Facebook, You Fiend!
Okay, I just have to get this out.
I’ve been feeling overwhelmed by life lately. I’ve been doing as little as possible to get by – even in my job. That means a lot of things, but at the moment the part that is bothering me is that doing as little as my attempt to das little as possible has led me to spend some of my work time on non-work stuff. Mostly online. Mostly on Facebook.
I got into a major Facebook and Twitter habit while I was the Assistant Online Editor and it was part of my job to be on these sites throughout the day. Periodically I would sign in and I would invite people to be the friends with my organization. I would make sure our RSS feeds were working correctly. I would even play Mafia Wars during my 15-minute breaks twice a day.
The thing is, I’m not the Assistant Online Editor anymore. But I’m still in the habit of signing into Facebook and Twitter periodically to check things…and sometimes get sucked into social networking instead of professional networking.
This has honestly been a struggle for me since I started with these sites. I have tried to be sure not to spend too much time on them – whether at work or at home – and the for the most part I am successful. But it ebbs and flows.
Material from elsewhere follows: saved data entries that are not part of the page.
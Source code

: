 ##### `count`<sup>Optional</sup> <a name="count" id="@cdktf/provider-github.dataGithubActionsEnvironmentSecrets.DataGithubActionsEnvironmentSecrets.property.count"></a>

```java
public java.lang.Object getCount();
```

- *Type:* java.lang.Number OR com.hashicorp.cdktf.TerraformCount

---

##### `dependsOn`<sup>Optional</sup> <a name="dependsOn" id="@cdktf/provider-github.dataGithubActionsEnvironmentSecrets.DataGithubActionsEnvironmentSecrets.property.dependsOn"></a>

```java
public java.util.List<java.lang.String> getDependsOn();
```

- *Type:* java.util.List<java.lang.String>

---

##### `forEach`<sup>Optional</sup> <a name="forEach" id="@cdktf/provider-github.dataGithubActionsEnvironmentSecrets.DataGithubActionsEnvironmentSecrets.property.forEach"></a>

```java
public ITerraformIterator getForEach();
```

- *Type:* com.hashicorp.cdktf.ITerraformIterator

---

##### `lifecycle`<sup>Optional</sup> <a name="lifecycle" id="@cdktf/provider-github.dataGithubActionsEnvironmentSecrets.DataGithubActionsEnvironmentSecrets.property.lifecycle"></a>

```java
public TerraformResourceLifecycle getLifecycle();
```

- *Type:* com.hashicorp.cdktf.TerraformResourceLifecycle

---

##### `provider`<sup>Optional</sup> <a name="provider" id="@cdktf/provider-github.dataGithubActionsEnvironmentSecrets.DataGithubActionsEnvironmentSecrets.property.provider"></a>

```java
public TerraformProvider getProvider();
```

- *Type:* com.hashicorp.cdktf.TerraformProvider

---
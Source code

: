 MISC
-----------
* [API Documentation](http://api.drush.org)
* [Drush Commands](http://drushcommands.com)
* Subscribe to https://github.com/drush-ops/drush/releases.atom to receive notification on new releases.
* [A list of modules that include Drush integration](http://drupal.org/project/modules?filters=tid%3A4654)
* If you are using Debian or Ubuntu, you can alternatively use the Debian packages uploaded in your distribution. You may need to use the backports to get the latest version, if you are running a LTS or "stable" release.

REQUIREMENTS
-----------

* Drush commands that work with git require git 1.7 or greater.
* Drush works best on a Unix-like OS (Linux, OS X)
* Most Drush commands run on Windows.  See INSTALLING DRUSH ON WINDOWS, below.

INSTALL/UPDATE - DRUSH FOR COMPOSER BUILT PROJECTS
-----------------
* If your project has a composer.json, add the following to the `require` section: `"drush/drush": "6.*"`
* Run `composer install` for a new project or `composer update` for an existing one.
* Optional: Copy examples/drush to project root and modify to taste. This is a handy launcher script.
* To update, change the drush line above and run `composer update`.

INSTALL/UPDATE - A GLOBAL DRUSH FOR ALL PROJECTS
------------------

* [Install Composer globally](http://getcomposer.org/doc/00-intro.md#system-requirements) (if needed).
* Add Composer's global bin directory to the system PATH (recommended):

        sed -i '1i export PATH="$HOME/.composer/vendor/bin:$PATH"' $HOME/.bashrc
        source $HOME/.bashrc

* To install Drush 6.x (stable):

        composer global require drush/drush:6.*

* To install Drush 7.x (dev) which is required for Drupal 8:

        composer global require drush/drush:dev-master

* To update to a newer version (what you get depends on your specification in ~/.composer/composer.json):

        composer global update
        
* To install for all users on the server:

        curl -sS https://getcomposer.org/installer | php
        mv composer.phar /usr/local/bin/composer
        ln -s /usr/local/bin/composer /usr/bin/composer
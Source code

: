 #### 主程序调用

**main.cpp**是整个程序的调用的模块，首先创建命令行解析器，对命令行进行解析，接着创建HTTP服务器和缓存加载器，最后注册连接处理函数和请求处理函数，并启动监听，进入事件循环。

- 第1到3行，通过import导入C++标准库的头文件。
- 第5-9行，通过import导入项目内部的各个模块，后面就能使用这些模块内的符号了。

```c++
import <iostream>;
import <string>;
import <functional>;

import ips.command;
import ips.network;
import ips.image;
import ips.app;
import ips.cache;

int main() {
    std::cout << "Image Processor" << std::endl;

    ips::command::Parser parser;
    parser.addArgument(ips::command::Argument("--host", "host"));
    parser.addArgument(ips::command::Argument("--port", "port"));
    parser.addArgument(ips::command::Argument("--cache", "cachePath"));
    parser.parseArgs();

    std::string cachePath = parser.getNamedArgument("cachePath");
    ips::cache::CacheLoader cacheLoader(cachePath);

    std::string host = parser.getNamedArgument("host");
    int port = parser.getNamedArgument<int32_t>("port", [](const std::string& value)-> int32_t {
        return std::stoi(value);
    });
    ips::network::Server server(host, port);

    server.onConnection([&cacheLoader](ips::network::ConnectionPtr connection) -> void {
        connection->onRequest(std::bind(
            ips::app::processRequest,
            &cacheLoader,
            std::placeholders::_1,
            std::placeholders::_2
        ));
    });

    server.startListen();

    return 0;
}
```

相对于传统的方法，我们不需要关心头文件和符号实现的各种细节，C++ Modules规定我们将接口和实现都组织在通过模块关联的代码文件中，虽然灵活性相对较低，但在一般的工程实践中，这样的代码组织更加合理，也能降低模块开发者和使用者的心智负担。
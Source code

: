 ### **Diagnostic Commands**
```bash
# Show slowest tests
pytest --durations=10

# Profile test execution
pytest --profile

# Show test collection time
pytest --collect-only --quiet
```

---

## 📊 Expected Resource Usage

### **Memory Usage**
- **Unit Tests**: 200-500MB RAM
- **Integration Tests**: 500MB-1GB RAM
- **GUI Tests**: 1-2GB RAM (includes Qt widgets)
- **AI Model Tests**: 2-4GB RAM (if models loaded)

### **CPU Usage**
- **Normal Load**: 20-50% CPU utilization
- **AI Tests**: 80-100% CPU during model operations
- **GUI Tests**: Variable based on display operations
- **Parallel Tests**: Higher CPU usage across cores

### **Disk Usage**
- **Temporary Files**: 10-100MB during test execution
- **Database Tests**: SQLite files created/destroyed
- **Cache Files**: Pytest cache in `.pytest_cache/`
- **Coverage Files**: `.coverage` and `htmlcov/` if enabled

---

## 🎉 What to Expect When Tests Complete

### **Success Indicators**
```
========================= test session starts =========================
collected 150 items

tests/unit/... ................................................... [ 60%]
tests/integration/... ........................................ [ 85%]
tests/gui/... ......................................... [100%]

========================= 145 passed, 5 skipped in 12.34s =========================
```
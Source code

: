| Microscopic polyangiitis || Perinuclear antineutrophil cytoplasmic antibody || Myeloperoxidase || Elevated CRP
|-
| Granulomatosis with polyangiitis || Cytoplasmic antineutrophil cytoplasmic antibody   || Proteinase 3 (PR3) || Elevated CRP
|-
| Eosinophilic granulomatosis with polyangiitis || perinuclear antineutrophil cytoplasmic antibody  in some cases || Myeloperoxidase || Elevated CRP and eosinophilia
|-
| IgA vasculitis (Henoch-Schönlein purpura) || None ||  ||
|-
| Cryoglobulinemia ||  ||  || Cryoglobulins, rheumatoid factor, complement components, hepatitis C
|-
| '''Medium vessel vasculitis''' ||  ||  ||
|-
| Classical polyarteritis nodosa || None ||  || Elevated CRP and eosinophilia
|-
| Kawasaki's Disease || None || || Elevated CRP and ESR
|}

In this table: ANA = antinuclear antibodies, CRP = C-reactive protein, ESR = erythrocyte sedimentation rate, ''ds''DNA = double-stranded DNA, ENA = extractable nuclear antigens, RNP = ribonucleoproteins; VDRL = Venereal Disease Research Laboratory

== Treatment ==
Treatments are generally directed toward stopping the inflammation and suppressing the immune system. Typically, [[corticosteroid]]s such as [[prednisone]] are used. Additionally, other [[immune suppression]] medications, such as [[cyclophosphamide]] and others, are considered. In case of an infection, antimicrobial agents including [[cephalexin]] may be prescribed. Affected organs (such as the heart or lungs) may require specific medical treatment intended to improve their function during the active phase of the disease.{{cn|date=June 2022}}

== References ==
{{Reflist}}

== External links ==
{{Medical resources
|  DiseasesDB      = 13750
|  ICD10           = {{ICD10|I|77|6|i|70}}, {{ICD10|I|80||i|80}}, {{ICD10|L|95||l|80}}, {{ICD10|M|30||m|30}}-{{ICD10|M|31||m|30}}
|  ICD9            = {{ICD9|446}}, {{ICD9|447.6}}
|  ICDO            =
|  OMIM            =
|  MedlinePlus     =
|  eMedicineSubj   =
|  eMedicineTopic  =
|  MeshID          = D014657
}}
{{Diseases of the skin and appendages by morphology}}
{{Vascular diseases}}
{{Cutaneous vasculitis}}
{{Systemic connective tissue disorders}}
I’ll have weeks when I spend almost no time on them and then others when I don’t realize that I’m living online.
Last week I realized that I was edging toward living online again and I decided it had to stop. Unfortunately for me…so did my boss.
He mentioned it to me this morning. I told him honestly what was up and he was gracious. I, on the other hand, am embarrassed. First of all, that this has become such a problem for me and second, if he noticed it, it has also probably interfered with my work at least a little bit.
He didn’t write me up or yell at me or anything like that, but I’m still embarrassed. And ashamed and scared too, I guess. And these feelings are causing me to have a hard time concentrating. So, I’m writing this down in an effort to get it out and get over it.
Facebook, you fiend! I must resist you…I must.
(Oh, and in case you’re wondering I wrote most of this during my break and then edited and posted it over lunch.)